In the autumn of 1959, John Howard Griffin went to a friend's house in New Orleans, Louisiana. Once there, under the care of a dermatologist, Griffin underwent a regimen of large oral doses of the anti-vitiligo drug methoxsalen, trade name Oxsoralen, and spending up to fifteen hours daily under an ultraviolet lamp.
Don Rutledge traveled with Griffin documenting the experience with photos.
During his trip, Griffin abided by the rule that he would not change his name or alter his identity; if asked who he was or what he was doing, he would tell the truth. In the beginning, he decided to talk as little as possible to ease his transition into the social milieu of southern U.S. blacks. He became accustomed everywhere to the "hate stare" received from whites.
After he disguised himself, many people who knew John Howard Griffin as a white man did not recognize him. A black shoeshine man named Sterling Williams in the French Quarter, a man whom Griffin regarded as a friend, made no connection with his looks now that he was black. Because Griffin wanted assistance in integrating with the black community, he decided to tell Sterling that he was in fact the white man he'd met before. He first hinted that he wore the same unusual shoes as somebody else, but Sterling still did not recognize him until Griffin told him.
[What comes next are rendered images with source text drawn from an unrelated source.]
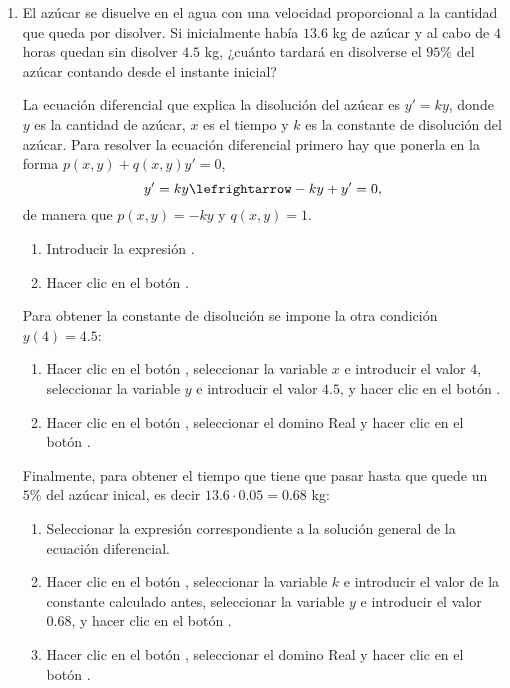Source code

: \begin{enumerate}[leftmargin=*]
\item El azúcar se disuelve en el agua con una velocidad proporcional a la cantidad que queda por disolver. 
Si inicialmente había $13.6$ kg de azúcar y al cabo de $4$ horas quedan sin disolver $4.5$ kg, ¿cuánto tardará en
disolverse el $95\%$ del azúcar contando desde el instante inicial?

\begin{indicacion}
{La ecuación diferencial que explica la disolución del azúcar es $y'=ky$, donde $y$ es la cantidad de azúcar, $x$ es el
tiempo y $k$ es la constante de disolución del azúcar. 
Para resolver la ecuación diferencial primero hay que ponerla en la forma $p(x,y)+q(x,y)y'=0$,
\[
y'=ky \lefrightarrow -ky+y'=0,
\]
de manera que $p(x,y)=-ky$ y $q(x,y)=1$.
\begin{enumerate}
\item Introducir la expresión .
\item Hacer clic en el botón .
\end{enumerate}
Para obtener la constante de disolución se impone la otra condición $y(4)=4.5$:
\begin{enumerate}[resume]
\item Hacer clic en el botón , seleccionar la variable $x$ e introducir el valor $4$, seleccionar la
variable $y$ e introducir el valor $4.5$, y hacer clic en el botón .
\item Hacer clic en el botón , seleccionar el domino Real y hacer clic en el botón
.
\end{enumerate}
Finalmente, para obtener el tiempo que tiene que pasar hasta que quede un $5\%$ del azúcar inical, es decir $13.6\cdot
0.05=0.68$ kg:
\begin{enumerate}[resume]
\item Seleccionar la expresión correspondiente a la solución general de la ecuación diferencial.
\item Hacer clic en el botón , seleccionar la variable $k$ e introducir el valor de la constante
calculado antes, seleccionar la variable $y$ e introducir el valor $0.68$, y hacer clic en el botón .
\item Hacer clic en el botón , seleccionar el domino Real y hacer clic en el botón
.
\end{enumerate}
}
\end{indicacion}

\end{enumerate}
In New Orleans, a black counterman at a small restaurant chatted with Griffin about the difficulties of finding a place to go to the bathroom. He turned a question about a Catholic church into a joke about "spending much of your time praying for a place to piss".
On a bus trip, Griffin began to give his seat to a white woman, but disapproving looks from black passengers stopped him. He thought he had a momentary breakthrough with the woman, but she insulted him and began talking with other white passengers about how impudent the blacks were becoming.